** WHAT IS BEING ASKED **
Nothing outside the range below should be printed. Output exactly the lines from the line with "Use this time" to the line with "This project implements", both included.

===== ENTRIES SUPPLIED =====

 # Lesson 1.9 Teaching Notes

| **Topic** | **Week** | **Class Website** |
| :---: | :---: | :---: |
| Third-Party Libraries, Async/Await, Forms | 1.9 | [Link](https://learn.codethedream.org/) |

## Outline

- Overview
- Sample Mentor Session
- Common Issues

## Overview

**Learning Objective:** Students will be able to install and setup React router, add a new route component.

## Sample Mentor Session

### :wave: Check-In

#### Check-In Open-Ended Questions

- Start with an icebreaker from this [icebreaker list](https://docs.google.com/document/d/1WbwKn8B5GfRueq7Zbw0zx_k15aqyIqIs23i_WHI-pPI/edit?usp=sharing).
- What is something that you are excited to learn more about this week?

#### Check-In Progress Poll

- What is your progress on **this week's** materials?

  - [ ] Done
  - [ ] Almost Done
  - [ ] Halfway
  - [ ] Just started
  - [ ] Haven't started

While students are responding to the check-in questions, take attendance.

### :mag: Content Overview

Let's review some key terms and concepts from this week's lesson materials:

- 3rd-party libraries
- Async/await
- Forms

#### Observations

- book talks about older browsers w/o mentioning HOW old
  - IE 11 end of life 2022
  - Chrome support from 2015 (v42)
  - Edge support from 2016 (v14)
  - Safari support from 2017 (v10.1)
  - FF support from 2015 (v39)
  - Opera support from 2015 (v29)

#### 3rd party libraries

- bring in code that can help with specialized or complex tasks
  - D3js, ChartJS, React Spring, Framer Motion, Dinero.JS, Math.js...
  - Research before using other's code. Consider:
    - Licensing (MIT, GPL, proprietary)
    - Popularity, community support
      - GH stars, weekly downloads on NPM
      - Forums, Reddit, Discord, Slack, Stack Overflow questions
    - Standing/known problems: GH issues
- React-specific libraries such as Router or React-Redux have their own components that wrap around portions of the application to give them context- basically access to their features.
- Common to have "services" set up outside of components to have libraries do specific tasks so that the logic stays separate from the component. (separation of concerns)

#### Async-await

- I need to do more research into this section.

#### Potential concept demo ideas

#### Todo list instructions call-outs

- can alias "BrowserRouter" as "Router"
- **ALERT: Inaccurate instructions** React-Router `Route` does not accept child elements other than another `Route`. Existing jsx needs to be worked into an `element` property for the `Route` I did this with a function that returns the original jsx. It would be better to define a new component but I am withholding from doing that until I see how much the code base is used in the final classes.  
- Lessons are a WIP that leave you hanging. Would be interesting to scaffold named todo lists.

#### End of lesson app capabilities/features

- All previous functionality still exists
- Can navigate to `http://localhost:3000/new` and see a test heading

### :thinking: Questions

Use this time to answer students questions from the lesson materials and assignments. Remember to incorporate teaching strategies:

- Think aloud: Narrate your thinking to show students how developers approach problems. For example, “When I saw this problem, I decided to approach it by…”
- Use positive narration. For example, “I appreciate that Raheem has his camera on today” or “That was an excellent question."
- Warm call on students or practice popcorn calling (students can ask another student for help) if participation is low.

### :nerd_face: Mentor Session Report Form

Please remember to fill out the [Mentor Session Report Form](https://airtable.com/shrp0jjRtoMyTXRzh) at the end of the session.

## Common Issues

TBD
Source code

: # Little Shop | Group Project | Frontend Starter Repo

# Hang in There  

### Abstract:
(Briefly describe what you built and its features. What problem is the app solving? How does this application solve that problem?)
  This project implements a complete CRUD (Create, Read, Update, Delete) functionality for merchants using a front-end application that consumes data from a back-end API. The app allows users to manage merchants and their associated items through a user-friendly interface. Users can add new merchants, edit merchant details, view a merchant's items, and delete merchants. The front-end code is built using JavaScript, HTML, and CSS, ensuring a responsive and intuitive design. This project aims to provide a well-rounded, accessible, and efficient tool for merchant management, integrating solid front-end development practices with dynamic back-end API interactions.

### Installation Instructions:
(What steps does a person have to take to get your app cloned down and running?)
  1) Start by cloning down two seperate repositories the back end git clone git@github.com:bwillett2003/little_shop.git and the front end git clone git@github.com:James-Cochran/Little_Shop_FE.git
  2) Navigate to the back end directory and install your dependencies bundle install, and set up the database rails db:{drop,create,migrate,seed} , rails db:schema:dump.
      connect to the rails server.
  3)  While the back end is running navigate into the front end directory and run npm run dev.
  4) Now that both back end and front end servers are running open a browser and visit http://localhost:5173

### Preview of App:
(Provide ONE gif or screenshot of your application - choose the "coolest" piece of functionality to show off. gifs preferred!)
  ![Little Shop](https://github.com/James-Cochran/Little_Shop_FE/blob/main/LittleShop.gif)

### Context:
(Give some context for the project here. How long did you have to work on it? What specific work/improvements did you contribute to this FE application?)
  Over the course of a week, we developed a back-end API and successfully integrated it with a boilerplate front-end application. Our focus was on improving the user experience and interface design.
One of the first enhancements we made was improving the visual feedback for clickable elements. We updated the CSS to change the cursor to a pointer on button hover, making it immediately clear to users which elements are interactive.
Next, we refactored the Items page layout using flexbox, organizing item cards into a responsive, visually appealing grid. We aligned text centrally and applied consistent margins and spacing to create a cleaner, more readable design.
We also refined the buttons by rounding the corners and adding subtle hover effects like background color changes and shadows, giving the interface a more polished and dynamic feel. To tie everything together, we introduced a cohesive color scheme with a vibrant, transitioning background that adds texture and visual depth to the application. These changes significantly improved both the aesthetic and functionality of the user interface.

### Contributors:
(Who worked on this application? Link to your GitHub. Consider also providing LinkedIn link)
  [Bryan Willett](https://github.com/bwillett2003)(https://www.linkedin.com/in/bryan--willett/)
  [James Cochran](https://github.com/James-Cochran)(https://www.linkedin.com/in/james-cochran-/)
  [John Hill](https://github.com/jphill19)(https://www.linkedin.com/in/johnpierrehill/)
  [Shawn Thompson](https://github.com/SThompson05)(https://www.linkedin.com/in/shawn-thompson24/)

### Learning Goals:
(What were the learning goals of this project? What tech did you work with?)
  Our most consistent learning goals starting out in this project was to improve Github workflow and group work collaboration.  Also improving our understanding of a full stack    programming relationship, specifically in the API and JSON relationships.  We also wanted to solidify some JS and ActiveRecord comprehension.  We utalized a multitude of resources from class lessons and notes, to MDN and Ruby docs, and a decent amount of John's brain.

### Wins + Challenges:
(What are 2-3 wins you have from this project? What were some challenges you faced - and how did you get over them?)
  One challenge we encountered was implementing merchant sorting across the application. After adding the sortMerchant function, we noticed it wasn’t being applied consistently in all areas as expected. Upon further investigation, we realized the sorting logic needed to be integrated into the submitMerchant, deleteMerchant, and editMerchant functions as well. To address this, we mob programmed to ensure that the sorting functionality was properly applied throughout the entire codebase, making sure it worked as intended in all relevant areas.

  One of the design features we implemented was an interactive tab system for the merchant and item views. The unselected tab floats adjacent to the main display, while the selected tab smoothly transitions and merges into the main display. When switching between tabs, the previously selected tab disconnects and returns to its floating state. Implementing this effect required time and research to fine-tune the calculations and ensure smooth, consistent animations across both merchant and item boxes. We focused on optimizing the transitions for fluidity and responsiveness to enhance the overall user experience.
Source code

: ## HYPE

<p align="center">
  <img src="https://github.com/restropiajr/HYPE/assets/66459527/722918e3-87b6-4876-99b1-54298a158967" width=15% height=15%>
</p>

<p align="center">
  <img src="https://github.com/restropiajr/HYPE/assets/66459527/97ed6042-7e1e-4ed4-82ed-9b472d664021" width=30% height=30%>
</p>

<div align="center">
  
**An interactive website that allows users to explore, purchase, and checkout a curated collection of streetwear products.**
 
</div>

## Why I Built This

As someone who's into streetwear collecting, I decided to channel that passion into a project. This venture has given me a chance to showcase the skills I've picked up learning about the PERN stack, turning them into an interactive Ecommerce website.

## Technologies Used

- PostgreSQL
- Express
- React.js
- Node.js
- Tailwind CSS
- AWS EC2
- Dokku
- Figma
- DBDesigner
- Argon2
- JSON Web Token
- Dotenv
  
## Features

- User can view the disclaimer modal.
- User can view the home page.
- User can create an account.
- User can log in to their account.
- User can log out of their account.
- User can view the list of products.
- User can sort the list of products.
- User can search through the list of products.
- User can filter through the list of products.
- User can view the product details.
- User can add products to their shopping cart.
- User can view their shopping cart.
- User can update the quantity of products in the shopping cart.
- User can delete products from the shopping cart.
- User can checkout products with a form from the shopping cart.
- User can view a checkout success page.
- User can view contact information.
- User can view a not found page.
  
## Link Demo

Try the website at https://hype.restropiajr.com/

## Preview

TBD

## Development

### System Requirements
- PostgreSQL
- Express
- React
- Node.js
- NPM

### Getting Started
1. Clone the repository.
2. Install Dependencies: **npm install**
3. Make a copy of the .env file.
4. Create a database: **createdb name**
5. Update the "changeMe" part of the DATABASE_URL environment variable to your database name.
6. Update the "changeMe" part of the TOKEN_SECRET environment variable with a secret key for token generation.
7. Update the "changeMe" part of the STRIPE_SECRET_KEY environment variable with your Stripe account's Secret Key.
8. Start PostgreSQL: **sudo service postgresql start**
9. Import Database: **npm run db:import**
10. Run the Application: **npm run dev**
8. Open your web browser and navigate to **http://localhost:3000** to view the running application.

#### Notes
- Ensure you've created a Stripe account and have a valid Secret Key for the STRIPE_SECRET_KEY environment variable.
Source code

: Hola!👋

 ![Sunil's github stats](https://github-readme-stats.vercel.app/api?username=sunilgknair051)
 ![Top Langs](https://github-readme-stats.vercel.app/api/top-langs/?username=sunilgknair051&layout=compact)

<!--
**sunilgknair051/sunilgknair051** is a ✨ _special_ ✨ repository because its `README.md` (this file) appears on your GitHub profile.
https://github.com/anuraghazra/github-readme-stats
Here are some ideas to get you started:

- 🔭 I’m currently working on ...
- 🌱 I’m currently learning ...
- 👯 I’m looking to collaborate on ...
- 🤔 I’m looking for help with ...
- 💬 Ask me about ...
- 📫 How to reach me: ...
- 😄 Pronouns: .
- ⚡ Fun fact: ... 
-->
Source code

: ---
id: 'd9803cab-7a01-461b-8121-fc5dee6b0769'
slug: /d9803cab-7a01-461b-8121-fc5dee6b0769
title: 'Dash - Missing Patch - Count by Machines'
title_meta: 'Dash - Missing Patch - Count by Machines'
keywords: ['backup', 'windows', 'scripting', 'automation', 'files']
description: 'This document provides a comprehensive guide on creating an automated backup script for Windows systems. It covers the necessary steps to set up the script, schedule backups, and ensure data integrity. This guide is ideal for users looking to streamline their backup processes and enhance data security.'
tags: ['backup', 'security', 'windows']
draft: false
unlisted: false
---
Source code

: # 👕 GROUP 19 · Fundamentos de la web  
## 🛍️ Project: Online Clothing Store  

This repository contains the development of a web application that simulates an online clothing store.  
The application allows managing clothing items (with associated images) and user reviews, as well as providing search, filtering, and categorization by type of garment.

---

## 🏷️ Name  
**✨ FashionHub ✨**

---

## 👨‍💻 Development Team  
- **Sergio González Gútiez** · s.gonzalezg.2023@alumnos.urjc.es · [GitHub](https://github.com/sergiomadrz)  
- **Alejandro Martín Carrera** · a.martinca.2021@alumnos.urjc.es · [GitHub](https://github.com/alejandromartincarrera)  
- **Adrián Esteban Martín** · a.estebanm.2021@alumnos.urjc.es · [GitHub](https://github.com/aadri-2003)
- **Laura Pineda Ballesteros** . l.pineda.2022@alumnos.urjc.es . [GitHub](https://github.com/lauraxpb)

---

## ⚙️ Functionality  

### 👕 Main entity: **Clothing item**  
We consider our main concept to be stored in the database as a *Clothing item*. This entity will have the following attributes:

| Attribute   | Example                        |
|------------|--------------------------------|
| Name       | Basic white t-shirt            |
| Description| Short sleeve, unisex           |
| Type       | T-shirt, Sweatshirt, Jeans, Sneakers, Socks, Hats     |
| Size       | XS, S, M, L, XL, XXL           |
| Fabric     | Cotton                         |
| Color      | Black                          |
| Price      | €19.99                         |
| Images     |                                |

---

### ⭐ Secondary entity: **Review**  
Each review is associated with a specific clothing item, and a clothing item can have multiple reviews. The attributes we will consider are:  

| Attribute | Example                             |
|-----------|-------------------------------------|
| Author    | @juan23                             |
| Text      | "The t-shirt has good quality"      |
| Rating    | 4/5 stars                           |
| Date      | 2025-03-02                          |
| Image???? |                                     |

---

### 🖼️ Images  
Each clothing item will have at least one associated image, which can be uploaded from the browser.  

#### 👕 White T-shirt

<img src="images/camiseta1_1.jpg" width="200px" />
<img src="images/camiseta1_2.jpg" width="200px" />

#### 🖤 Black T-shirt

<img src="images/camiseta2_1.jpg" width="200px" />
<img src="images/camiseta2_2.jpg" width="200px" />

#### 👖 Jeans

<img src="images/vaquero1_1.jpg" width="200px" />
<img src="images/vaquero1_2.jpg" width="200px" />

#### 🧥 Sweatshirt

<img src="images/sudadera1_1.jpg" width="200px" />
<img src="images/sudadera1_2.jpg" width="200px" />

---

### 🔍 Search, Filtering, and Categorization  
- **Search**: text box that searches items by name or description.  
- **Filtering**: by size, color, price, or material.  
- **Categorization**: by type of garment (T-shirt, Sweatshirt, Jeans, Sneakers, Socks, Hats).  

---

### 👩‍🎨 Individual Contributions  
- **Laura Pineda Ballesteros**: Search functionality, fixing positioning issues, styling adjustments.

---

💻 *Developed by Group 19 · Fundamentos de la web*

=====

** SOLUTION TO THE PROBLEM **
Use this time to answer students questions from the lesson materials and assignments. Remember to incorporate teaching strategies:

- Think aloud: Narrate your thinking to show students how developers approach problems. For example, “When I saw this problem, I decided to approach it by…”
- Use positive narration. For example, “I appreciate that Raheem has his camera on today” or “That was an excellent question."
- Warm call on students or practice popcorn calling (students can ask another student for help) if participation is low.

### :nerd_face: Mentor Session Report Form

Please remember to fill out the [Mentor Session Report Form](https://airtable.com/shrp0jjRtoMyTXRzh) at the end of the session.

## Common Issues

TBD
Source code

: # Little Shop | Group Project | Frontend Starter Repo

# Hang in There  

### Abstract:
(Briefly describe what you built and its features. What problem is the app solving? How does this application solve that problem?)
  This project implements a complete CRUD (Create, Read, Update, Delete) functionality for merchants using a front-end application that consumes data from a back-end API. The app allows users to manage merchants and their associated items through a user-friendly interface. Users can add new merchants, edit merchant details, view a merchant's items, and delete merchants. The front-end code is built using JavaScript, HTML, and CSS, ensuring a responsive and intuitive design. This project aims to provide a well-rounded, accessible, and efficient tool for merchant management, integrating solid front-end development practices with dynamic back-end API interactions.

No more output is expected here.